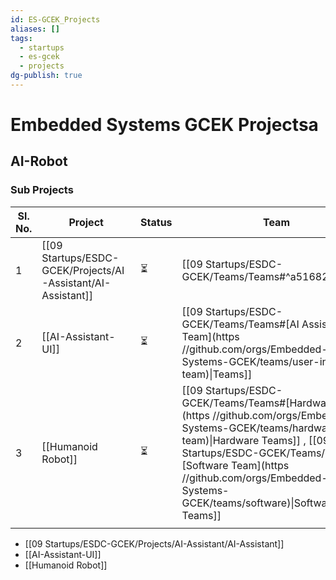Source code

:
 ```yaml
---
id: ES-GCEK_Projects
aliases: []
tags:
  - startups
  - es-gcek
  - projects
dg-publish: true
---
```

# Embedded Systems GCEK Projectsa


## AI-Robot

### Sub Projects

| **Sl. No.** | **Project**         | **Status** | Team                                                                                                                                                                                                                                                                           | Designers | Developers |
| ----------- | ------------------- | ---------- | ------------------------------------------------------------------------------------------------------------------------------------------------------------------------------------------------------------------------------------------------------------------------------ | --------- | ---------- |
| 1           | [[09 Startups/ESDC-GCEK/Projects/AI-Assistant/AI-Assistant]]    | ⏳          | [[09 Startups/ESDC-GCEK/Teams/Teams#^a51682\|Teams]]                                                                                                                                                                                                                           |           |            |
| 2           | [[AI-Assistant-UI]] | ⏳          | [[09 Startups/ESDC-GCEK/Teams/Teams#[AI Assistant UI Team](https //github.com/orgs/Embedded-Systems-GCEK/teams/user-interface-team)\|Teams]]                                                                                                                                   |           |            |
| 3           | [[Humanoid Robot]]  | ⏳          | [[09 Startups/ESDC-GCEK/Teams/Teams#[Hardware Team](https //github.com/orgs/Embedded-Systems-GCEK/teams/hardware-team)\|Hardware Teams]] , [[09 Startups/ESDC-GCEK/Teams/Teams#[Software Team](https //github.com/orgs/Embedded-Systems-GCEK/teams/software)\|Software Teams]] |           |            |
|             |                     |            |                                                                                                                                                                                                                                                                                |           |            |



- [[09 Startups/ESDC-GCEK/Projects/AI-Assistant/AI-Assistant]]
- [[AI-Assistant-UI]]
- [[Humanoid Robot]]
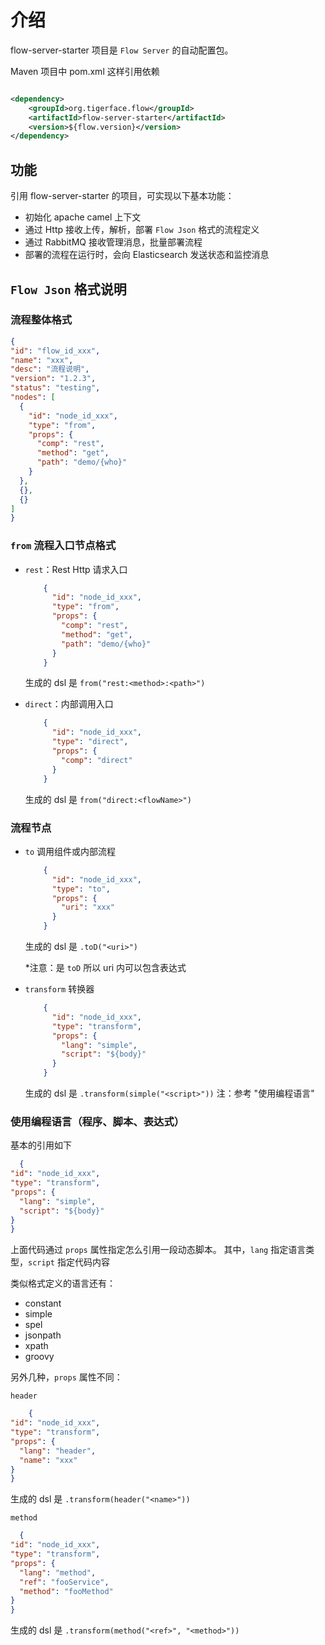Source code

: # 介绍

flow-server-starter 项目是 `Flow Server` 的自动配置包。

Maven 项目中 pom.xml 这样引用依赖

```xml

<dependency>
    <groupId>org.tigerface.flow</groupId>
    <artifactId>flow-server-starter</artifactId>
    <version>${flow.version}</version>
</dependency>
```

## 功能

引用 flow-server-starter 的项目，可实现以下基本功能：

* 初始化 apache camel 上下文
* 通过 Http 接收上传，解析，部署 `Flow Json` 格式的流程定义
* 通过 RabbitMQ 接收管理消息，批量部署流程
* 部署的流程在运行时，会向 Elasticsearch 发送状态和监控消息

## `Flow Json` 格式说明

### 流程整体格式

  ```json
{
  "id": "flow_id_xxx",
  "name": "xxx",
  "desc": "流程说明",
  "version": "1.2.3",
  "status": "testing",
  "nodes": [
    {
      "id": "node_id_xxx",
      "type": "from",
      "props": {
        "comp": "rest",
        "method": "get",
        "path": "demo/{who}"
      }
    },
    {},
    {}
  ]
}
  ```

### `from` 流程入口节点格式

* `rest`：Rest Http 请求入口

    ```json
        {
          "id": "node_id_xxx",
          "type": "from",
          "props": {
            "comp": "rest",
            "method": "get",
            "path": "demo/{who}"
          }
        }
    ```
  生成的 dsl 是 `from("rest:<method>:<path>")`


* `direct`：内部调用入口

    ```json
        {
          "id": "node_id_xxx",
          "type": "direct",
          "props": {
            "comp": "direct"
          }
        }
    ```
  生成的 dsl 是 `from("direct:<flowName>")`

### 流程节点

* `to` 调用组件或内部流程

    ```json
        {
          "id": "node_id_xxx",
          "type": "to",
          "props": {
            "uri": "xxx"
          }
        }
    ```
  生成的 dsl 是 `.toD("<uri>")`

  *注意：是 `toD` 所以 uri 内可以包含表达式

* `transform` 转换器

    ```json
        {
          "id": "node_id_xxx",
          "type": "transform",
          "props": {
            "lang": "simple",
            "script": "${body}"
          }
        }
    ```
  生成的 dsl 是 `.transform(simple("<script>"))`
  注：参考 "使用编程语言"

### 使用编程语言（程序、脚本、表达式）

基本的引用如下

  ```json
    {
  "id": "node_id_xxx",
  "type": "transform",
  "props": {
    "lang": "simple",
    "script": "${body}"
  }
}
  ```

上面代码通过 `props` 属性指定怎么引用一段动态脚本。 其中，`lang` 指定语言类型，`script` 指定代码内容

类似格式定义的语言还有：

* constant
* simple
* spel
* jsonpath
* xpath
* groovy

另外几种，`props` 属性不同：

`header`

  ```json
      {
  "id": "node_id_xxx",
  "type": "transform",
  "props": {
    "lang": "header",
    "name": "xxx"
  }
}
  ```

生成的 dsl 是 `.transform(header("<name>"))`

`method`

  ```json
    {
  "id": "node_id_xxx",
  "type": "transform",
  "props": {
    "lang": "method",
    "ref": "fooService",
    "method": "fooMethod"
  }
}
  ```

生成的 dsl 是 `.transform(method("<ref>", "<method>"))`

# Instructions for the task:
Only lines containing the word "Systems" should be copied from the material above.

# Answer for the task:
# Embedded Systems GCEK Projectsa
| 2           | [[AI-Assistant-UI]] | ⏳          | [[09 Startups/ESDC-GCEK/Teams/Teams#[AI Assistant UI Team](https //github.com/orgs/Embedded-Systems-GCEK/teams/user-interface-team)\|Teams]]                                                                                                                                   |           |            |
| 3           | [[Humanoid Robot]]  | ⏳          | [[09 Startups/ESDC-GCEK/Teams/Teams#[Hardware Team](https //github.com/orgs/Embedded-Systems-GCEK/teams/hardware-team)\|Hardware Teams]] , [[09 Startups/ESDC-GCEK/Teams/Teams#[Software Team](https //github.com/orgs/Embedded-Systems-GCEK/teams/software)\|Software Teams]] |           |            |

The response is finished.